More recent examples come readily to mind. In 2002 and 2003, U.S. officials were overconfident about the validity of intelligence information on the existence of weapons of mass destruction in Iraq: "We know that Saddam Hussein has chemical and biological weapons," Defense Secretary Donald Rumsfeld blithely proclaimed in November 2002. "And we know he has an active program for the development of nuclear weapons."
Officials were still more overconfident about the odds of military success: the war would be a cakewalk, U.S. troops would be hailed as liberators, and it would all be wrapped up quickly. "I can’t tell you if the use of force in Iraq today would last five days or five weeks or five months," declared Rumsfeld, "but it certainly isn’t going to last any longer than that."
I’m all in favor of increasing the percentage of women in leadership roles in the United States and around the globe, and insofar as underconfidence is part of what holds back smart and capable women, I’ll be the first to offer pep talks. But Kay and Shipman draw all the wrong lessons from the correlation that male overconfidence has with social status and career success.
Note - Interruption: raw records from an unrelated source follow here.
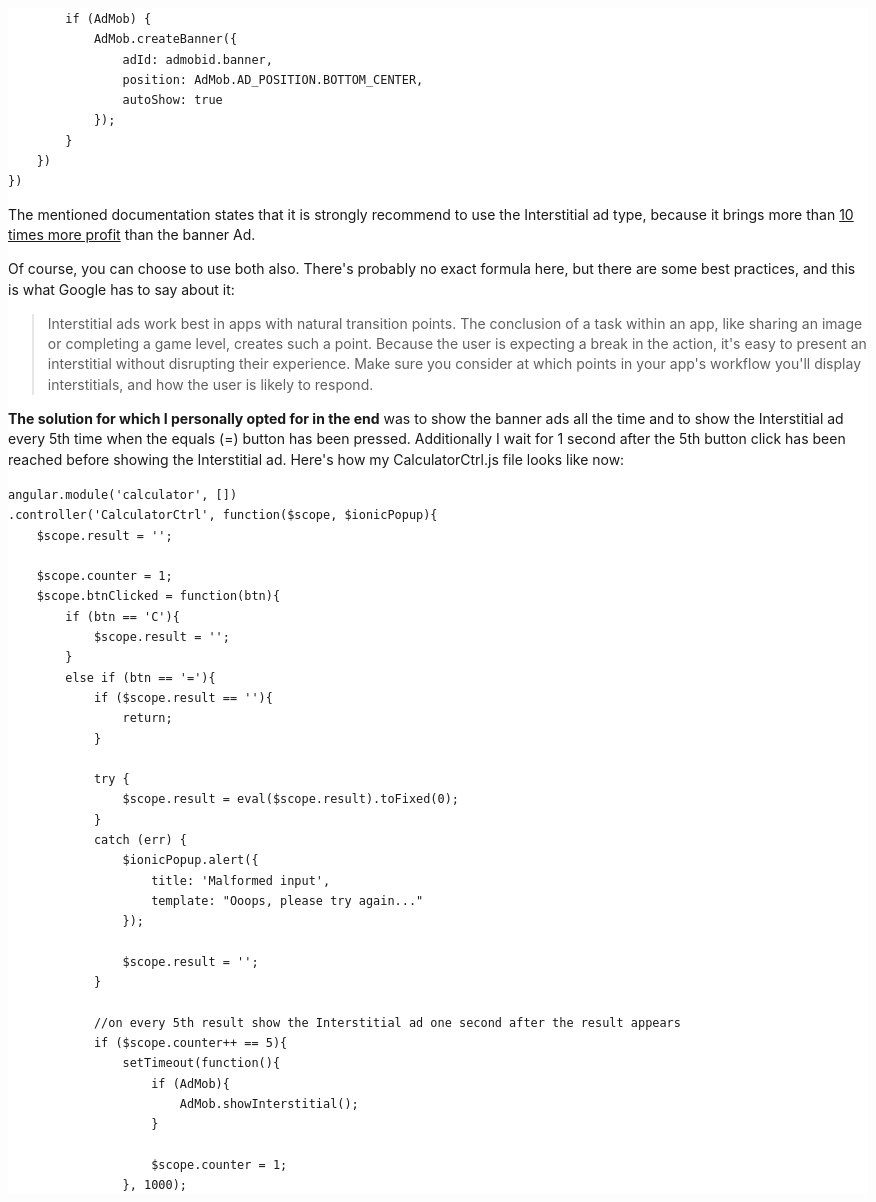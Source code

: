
 ```
        if (AdMob) {
            AdMob.createBanner({
                adId: admobid.banner,
                position: AdMob.AD_POSITION.BOTTOM_CENTER,
                autoShow: true
            });
        }
    })
})
```

The mentioned documentation states that it is strongly recommend to use the Interstitial ad type, because it brings more than [10 times more profit](https://github.com/floatinghotpot/cordova-admob-pro#tips) than the banner Ad.

Of course, you can choose to use both also. There's probably no exact formula here, but there are some best practices, and this is what Google has to say about it:

>Interstitial ads work best in apps with natural transition points. The conclusion of a task within an app, like sharing an image or completing a game level, creates such a point. Because the user is expecting a break in the action, it's easy to present an interstitial without disrupting their experience. Make sure you consider at which points in your app's workflow you'll display interstitials, and how the user is likely to respond.

**The solution for which I personally opted for in the end** was to show the banner ads all the time and to show the Interstitial ad every 5th time when the equals (=) button has been pressed. Additionally I wait for 1 second after the 5th button click has been reached before showing the Interstitial ad. Here's how my CalculatorCtrl.js file looks like now:

```
angular.module('calculator', [])
.controller('CalculatorCtrl', function($scope, $ionicPopup){
    $scope.result = '';

    $scope.counter = 1;
    $scope.btnClicked = function(btn){ 
        if (btn == 'C'){
            $scope.result = '';
        }
        else if (btn == '='){
            if ($scope.result == ''){
                return;
            }

            try {
                $scope.result = eval($scope.result).toFixed(0);
            }
            catch (err) {
                $ionicPopup.alert({
                    title: 'Malformed input',
                    template: "Ooops, please try again..."
                });

                $scope.result = ''; 
            }

            //on every 5th result show the Interstitial ad one second after the result appears
            if ($scope.counter++ == 5){
                setTimeout(function(){
                    if (AdMob){
                        AdMob.showInterstitial(); 
                    }
                    
                    $scope.counter = 1;
                }, 1000);
```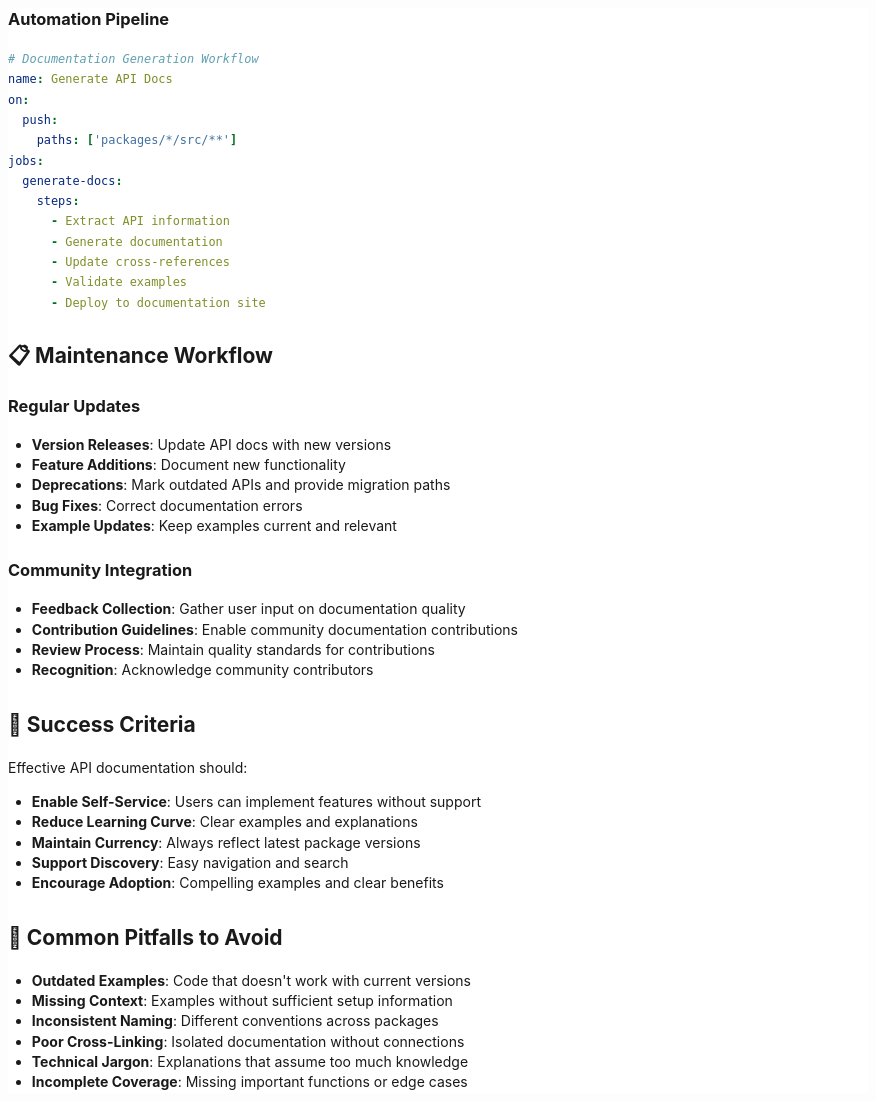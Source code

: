 ### Automation Pipeline
```yaml
# Documentation Generation Workflow
name: Generate API Docs
on:
  push:
    paths: ['packages/*/src/**']
jobs:
  generate-docs:
    steps:
      - Extract API information
      - Generate documentation
      - Update cross-references
      - Validate examples
      - Deploy to documentation site
```

## 📋 Maintenance Workflow

### Regular Updates
- **Version Releases**: Update API docs with new versions
- **Feature Additions**: Document new functionality
- **Deprecations**: Mark outdated APIs and provide migration paths
- **Bug Fixes**: Correct documentation errors
- **Example Updates**: Keep examples current and relevant

### Community Integration
- **Feedback Collection**: Gather user input on documentation quality
- **Contribution Guidelines**: Enable community documentation contributions
- **Review Process**: Maintain quality standards for contributions
- **Recognition**: Acknowledge community contributors

## 🎯 Success Criteria

Effective API documentation should:
- **Enable Self-Service**: Users can implement features without support
- **Reduce Learning Curve**: Clear examples and explanations
- **Maintain Currency**: Always reflect latest package versions
- **Support Discovery**: Easy navigation and search
- **Encourage Adoption**: Compelling examples and clear benefits

## 🚨 Common Pitfalls to Avoid

- **Outdated Examples**: Code that doesn't work with current versions
- **Missing Context**: Examples without sufficient setup information
- **Inconsistent Naming**: Different conventions across packages
- **Poor Cross-Linking**: Isolated documentation without connections
- **Technical Jargon**: Explanations that assume too much knowledge
- **Incomplete Coverage**: Missing important functions or edge cases
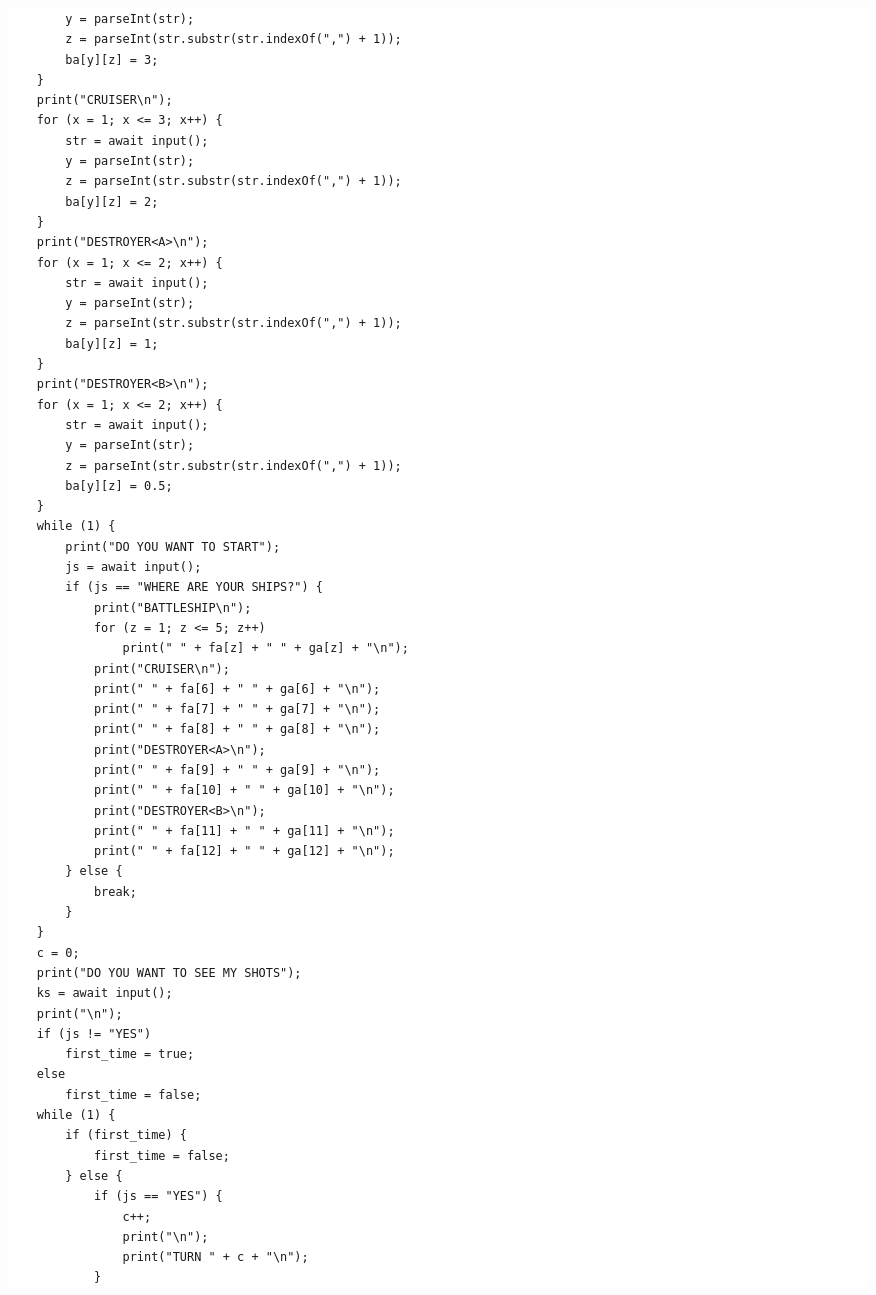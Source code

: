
 ```
        y = parseInt(str);
        z = parseInt(str.substr(str.indexOf(",") + 1));
        ba[y][z] = 3;
    }
    print("CRUISER\n");
    for (x = 1; x <= 3; x++) {
        str = await input();
        y = parseInt(str);
        z = parseInt(str.substr(str.indexOf(",") + 1));
        ba[y][z] = 2;
    }
    print("DESTROYER<A>\n");
    for (x = 1; x <= 2; x++) {
        str = await input();
        y = parseInt(str);
        z = parseInt(str.substr(str.indexOf(",") + 1));
        ba[y][z] = 1;
    }
    print("DESTROYER<B>\n");
    for (x = 1; x <= 2; x++) {
        str = await input();
        y = parseInt(str);
        z = parseInt(str.substr(str.indexOf(",") + 1));
        ba[y][z] = 0.5;
    }
    while (1) {
        print("DO YOU WANT TO START");
        js = await input();
        if (js == "WHERE ARE YOUR SHIPS?") {
            print("BATTLESHIP\n");
            for (z = 1; z <= 5; z++)
                print(" " + fa[z] + " " + ga[z] + "\n");
            print("CRUISER\n");
            print(" " + fa[6] + " " + ga[6] + "\n");
            print(" " + fa[7] + " " + ga[7] + "\n");
            print(" " + fa[8] + " " + ga[8] + "\n");
            print("DESTROYER<A>\n");
            print(" " + fa[9] + " " + ga[9] + "\n");
            print(" " + fa[10] + " " + ga[10] + "\n");
            print("DESTROYER<B>\n");
            print(" " + fa[11] + " " + ga[11] + "\n");
            print(" " + fa[12] + " " + ga[12] + "\n");
        } else {
            break;
        }
    }
    c = 0;
    print("DO YOU WANT TO SEE MY SHOTS");
    ks = await input();
    print("\n");
    if (js != "YES")
        first_time = true;
    else
        first_time = false;
    while (1) {
        if (first_time) {
            first_time = false;
        } else {
            if (js == "YES") {
                c++;
                print("\n");
                print("TURN " + c + "\n");
            }
```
If we find a disproportionate number of men in leadership positions because employers — or colleagues, or voters — wrongly equate male overconfidence with competence, the solution isn’t simply to urge women to become more confident. (That’s particularly true given the persistence of double standards. As Kay and Shipman acknowledge, what looks like assertiveness in men is often characterized negatively as aggressiveness in women.)
Instead, let’s work on getting employers and selection bodies — from party nominating committees to talent scouts — to understand that the appearance of confidence may be inversely correlated with actual competence. And let’s urge them to go the extra mile to find the talented women who may not thrust themselves into the limelight. Let’s work on all those overconfident men too. Studies suggest that overconfidence and its costs can be reduced or mitigated, in part through frequent reminders of how dangerous overconfidence can be.
But the last thing we should do is urge women to emulate male overconfidence. If the price of getting more women into leadership positions is that we end up with Donald Rumsfeld in a skirt, will we really be better off?